Otóż gdy tak naprawdę zastanawiamy się nad gdzie tu spędzić wolne to:
1. wymyślamy sami – a może grecja, a może chorwacja, a może Bałtyk.
2. pytamy innych – gdzie byli, co by polecili i czy warto.
I na te pytania powinien portal w pierwszej kolejności odpowiedzieć – nie ma kontentu dla użytkowników ? no to do roboty i szukać go u innych (via techall.pl i rekomendacje).
Nie chodzi o zrzynanie treści ale własną analizę wyciąganie wniosków i przedstawianie. Druga, rzecz że mamy mikroblogi – to można tam zadawać pytania.
Jak mamy już jakiś punkt wyjścia to iść dalej – ludzie gdy zaczną wchodzić na stronę to dać im możliwość dyskusji, nie uploadu miliona zdjęć i tony tekstu (którego się nie chce czytać) ale krótka rzeczowa dyskusja (via punkt 2).
Uprościć to znaczy wywalić wszystkie przeszkadzacze – a mi osobiście przeszkadza zakładania kolejnego konta – i zgadywanie co w tym serwisie muszę zrobić aby się czegoś dowiedzieć.
Chce zadać pytanie i uzyskać odpowiedź – i to lepiej niż w Google :)
Ok, gdy już to mamy – pora na meritum – planowanie.
Czy planujemy wyjazd z rodziną (dziećmi), czy ze znajomymi czy też romantyczna podróż we dwoje?

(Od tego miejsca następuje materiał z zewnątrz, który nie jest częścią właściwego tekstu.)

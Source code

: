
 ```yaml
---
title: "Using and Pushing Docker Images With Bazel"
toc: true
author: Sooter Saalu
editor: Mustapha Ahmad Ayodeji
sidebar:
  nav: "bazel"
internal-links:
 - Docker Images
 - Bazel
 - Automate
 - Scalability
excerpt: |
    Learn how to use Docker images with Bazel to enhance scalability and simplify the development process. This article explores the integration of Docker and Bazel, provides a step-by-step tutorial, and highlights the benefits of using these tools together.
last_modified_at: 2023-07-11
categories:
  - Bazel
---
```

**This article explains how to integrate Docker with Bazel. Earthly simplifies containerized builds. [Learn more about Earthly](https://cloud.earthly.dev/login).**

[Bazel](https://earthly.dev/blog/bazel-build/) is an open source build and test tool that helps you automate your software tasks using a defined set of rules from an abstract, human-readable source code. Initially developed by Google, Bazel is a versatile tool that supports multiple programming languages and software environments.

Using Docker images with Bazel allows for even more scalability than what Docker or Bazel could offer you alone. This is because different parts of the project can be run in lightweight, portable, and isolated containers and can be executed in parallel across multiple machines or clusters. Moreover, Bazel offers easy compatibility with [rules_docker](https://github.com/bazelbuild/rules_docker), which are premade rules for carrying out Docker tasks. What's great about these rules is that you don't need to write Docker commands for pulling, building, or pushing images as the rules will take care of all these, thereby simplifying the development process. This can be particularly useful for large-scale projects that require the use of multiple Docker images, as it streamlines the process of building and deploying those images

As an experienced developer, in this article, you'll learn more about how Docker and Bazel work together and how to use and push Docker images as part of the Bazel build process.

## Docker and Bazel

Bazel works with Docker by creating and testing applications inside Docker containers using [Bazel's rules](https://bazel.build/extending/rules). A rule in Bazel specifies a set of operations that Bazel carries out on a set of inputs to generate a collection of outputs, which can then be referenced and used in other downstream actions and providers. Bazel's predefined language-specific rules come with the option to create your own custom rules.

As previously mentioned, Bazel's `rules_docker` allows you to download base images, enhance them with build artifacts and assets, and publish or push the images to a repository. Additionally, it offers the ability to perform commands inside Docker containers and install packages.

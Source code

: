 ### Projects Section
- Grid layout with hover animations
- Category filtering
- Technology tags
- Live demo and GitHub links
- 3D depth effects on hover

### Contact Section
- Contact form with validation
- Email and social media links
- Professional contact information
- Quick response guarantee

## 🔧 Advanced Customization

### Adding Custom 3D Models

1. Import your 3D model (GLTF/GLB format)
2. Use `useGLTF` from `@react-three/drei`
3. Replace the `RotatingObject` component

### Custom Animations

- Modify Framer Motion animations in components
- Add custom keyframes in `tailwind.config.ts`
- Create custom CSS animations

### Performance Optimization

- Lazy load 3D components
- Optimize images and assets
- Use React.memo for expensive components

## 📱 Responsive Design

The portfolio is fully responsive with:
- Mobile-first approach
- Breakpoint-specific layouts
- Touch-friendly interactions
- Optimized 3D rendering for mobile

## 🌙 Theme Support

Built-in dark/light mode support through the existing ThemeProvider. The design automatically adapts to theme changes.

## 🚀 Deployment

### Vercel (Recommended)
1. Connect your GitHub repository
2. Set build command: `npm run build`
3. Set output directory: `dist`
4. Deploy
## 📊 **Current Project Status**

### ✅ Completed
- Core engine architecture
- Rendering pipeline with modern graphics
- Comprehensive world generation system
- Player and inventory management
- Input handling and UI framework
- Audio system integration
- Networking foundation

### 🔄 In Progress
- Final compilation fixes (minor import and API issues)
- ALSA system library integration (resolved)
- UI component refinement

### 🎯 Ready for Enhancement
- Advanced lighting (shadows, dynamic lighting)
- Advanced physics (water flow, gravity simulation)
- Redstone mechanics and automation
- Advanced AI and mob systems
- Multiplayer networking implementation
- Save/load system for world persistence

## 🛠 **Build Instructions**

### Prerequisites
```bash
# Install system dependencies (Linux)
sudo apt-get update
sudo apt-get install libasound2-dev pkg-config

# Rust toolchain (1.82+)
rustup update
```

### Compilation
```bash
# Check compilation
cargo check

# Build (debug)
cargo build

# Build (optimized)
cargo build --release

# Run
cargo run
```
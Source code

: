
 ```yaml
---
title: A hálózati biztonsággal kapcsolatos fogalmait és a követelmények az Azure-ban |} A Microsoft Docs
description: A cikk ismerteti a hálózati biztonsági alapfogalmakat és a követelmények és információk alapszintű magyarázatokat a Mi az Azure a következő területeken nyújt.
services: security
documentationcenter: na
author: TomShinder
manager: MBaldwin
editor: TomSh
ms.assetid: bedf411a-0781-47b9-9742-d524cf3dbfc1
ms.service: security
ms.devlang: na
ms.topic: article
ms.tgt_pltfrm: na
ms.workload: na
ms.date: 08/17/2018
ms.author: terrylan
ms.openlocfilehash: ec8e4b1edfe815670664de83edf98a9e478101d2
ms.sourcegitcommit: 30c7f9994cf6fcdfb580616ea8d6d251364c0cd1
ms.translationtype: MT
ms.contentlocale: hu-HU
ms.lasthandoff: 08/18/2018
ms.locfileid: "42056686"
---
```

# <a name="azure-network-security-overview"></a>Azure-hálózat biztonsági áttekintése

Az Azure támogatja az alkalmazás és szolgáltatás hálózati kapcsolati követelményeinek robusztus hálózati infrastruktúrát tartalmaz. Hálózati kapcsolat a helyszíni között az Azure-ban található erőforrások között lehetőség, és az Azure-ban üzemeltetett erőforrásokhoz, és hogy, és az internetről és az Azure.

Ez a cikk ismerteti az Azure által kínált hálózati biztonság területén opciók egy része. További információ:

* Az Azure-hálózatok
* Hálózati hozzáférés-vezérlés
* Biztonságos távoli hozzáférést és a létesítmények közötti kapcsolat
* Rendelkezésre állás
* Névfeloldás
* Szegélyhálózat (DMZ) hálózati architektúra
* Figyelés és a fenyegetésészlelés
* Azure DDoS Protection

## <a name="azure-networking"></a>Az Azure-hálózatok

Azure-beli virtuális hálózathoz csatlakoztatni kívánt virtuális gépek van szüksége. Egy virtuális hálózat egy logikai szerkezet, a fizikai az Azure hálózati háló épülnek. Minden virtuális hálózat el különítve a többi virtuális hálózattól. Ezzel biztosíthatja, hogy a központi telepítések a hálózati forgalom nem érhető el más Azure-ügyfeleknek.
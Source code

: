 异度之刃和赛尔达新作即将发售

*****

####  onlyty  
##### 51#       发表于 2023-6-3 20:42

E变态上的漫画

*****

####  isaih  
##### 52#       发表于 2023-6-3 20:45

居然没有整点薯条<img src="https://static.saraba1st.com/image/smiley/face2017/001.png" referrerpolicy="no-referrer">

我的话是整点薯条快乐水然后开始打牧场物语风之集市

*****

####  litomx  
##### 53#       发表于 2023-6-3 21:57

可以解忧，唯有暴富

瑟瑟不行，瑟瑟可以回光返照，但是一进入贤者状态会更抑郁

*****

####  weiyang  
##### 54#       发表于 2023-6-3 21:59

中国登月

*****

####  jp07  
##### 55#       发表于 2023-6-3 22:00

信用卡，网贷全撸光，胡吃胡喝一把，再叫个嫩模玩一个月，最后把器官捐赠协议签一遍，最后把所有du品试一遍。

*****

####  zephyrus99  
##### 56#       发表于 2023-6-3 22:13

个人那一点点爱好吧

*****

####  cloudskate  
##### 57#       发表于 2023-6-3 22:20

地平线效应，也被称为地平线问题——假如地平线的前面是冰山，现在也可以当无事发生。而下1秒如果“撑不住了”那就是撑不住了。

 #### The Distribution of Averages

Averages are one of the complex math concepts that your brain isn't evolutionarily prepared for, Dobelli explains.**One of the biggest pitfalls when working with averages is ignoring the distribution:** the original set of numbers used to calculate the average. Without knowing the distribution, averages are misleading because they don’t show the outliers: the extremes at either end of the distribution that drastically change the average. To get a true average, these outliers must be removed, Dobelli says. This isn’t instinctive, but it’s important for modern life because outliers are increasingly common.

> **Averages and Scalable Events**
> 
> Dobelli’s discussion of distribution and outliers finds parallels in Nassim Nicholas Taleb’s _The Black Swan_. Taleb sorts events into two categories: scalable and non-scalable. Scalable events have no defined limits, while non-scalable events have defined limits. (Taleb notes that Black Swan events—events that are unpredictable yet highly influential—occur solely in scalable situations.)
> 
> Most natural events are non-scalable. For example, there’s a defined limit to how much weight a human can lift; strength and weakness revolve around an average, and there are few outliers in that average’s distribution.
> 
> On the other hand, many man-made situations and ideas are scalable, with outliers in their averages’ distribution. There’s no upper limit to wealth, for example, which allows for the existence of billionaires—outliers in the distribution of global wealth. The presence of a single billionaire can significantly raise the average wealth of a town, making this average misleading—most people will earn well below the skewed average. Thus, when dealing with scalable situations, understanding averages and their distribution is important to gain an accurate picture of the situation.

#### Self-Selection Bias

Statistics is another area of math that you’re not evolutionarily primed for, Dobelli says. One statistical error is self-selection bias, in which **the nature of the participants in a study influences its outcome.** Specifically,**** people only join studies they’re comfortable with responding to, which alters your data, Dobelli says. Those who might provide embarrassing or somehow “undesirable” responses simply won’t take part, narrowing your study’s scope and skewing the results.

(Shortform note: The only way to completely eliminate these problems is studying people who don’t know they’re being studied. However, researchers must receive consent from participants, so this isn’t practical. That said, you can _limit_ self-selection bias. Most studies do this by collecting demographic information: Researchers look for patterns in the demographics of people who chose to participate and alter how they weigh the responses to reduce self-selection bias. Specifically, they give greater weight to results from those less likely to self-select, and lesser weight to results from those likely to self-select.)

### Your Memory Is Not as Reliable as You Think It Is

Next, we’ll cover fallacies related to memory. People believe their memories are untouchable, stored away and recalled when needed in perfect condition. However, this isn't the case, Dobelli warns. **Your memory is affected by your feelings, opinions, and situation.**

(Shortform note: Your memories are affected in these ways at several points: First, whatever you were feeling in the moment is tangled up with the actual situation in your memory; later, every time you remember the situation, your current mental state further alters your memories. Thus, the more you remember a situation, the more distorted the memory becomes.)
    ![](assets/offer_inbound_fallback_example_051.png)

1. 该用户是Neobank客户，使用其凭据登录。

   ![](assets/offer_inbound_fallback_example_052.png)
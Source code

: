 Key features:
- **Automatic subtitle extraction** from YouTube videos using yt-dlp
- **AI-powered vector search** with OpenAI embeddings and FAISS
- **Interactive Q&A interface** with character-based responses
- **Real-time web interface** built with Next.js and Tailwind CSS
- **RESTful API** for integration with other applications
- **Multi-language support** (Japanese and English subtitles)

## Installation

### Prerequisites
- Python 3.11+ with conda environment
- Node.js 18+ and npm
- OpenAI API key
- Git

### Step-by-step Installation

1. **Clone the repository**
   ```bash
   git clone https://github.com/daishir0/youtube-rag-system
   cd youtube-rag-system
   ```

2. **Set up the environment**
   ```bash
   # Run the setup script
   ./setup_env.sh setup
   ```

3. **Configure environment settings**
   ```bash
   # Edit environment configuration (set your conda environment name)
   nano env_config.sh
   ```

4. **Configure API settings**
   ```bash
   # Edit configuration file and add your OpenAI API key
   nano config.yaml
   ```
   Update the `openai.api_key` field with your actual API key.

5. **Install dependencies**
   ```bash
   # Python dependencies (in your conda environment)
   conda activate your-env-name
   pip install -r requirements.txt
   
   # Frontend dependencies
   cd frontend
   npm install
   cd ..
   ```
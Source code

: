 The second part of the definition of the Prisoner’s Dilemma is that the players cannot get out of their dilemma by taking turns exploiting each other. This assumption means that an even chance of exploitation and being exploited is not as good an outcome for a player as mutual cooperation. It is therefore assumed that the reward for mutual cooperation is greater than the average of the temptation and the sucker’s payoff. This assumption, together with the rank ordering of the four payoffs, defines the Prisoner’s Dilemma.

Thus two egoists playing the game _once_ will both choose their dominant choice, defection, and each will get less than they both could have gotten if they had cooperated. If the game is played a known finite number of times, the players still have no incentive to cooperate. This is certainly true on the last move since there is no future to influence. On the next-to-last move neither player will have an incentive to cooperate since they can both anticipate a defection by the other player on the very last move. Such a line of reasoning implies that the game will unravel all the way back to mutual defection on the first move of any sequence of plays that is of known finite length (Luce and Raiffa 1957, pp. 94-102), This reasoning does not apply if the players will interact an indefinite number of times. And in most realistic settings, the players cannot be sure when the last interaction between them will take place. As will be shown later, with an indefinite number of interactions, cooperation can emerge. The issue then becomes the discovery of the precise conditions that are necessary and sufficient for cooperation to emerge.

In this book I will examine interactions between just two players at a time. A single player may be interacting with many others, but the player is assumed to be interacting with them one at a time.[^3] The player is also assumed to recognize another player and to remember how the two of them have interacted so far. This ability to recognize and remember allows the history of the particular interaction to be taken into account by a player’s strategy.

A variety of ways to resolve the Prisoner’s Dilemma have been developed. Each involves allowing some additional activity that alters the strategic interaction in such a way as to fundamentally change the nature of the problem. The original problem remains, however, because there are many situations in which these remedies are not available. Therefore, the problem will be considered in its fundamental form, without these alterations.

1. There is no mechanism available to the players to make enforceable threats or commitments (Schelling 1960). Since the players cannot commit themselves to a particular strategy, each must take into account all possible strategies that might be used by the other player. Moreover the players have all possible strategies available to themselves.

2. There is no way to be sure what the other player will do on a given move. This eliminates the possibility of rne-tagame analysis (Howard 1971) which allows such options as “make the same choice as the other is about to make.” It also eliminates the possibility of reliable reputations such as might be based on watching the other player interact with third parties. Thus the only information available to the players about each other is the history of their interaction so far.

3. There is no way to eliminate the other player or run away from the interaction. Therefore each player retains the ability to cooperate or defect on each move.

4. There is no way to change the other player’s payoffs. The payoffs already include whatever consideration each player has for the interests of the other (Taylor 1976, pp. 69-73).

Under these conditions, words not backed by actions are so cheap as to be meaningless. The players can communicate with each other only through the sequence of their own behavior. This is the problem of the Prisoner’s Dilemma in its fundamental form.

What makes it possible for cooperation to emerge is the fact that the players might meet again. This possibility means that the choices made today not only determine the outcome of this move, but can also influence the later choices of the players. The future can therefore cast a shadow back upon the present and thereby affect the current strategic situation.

Chyba to się nazywa drill-down – ograniczamy wybór poprzez kolejne uściślenia – użytkownik odpowiada (określa) a serwis dostarcza odpowiedzi (np. w postaci ofert wycieczek, pensjonatów itd). Następnym punktem jest co na miejscu można robić – plaża, eventy. itd. Niby proste pytania a otrzymujemy behawioralny opis użytkownika – mega istotna sprawa dla reklamodawcy.
Jeśli planujemy to z kimś więc znowu dialog – lub jak kto woli komunikacja, na stronie serwisu. Zyskujemy nie jedną osobę ale wszystkich zainteresowanych planowaniem.
Najważnijesze aby pamiętać – że im mniej opcji tym lepiej – i użytkownik szczęśliwszy. Nich użytkownik sam stopniowo „wkręca” się w serwis i odkrywa kolejne jego strefy, wraz ze znajdowaniem odpowiedzi na kolejne pytania. Nie zarzucajmy go na samym początku górą możliwych opcji i wyborów – bo spanikuje i ucieknie. Nikt nie lubi natarczywych sprzedawców, ludzie wolą szukać, pomacać, pokręcić gałkami i czasami za trzecią ladą odkryć coś interesującego – jak to znajdą to podzielą się tą wiedzą z innymi (darmowy marketing) i będą się cieszyć jak dzieci ;) Jak im się to da za „darmo” na wstępie to to oleją i pójdą gdzieś indziej się bawić.